[YOUR OBJECTIVE]:
Each line of the listing that includes "footnote" should be reported.

[RECORDS SUPPLIED]:
***

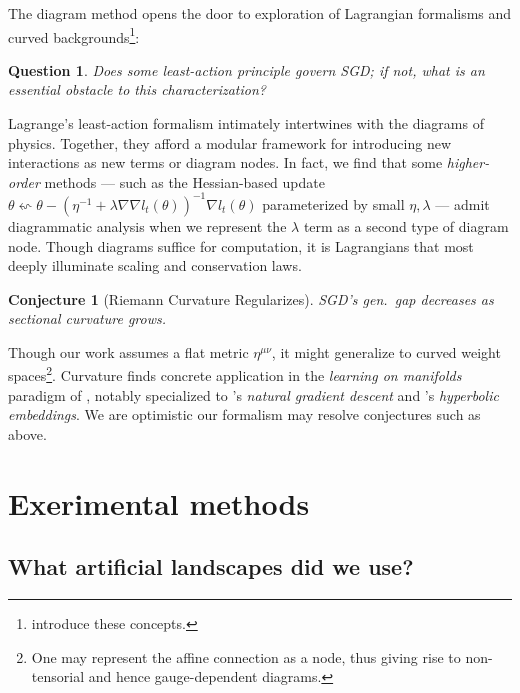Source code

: \documentclass{article}
\theoremstyle{plain}
\newtheorem{conj}{Conjecture}
\newtheorem{quest}{Question}
\theoremstyle{definition}
\begin{document}
        The diagram method opens the door to exploration of Lagrangian
        formalisms and curved backgrounds\footnote{
            \cite{la60, la51} introduce these concepts.
        }:
        \begin{quest}
            Does some least-action principle govern SGD; if not, what is an
            essential obstacle to this characterization?
        \end{quest}
        Lagrange's least-action formalism intimately intertwines with the
        diagrams of physics.  Together, they afford a modular framework for
        introducing new interactions as new terms or diagram nodes.  In fact,
        we find that some \emph{higher-order} methods --- such as the
        Hessian-based update
        $
            \theta \leftsquigarrow
            \theta -
            (\eta^{-1} + \lambda \nabla \nabla l_t(\theta))^{-1}
            \nabla l_t(\theta)
        $
        parameterized by small $\eta, \lambda$ --- admit diagrammatic analysis
        when we represent the $\lambda$ term as a second type of diagram node.
        Though diagrams suffice for computation, it is Lagrangians that most
        deeply illuminate scaling and conservation laws.
        \begin{conj}[Riemann Curvature Regularizes]
            SGD's gen.\ gap decreases as sectional curvature grows. 
        \end{conj}
        Though our work assumes a flat metric $\eta^{\mu\nu}$, it might
        generalize to curved weight spaces\footnote{
            One may represent the affine connection as a node, thus giving
            rise to non-tensorial and hence gauge-dependent diagrams.
        }.
        Curvature finds concrete application in the \emph{learning on
        manifolds} paradigm of \cite{ab07, zh16}, notably specialized to
        \cite{am98}'s \emph{natural gradient descent} and \cite{ni17}'s
        \emph{hyperbolic embeddings}.  We are optimistic our formalism may
        resolve conjectures such as above.


\section{Exerimental methods}\label{appendix:experiments}

    \subsection{What artificial landscapes did we use?}             \label{appendix:artificial}
\end{document}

***

[RESULT FOR THIS EXERCISE]:
        formalisms and curved backgrounds\footnote{
        generalize to curved weight spaces\footnote{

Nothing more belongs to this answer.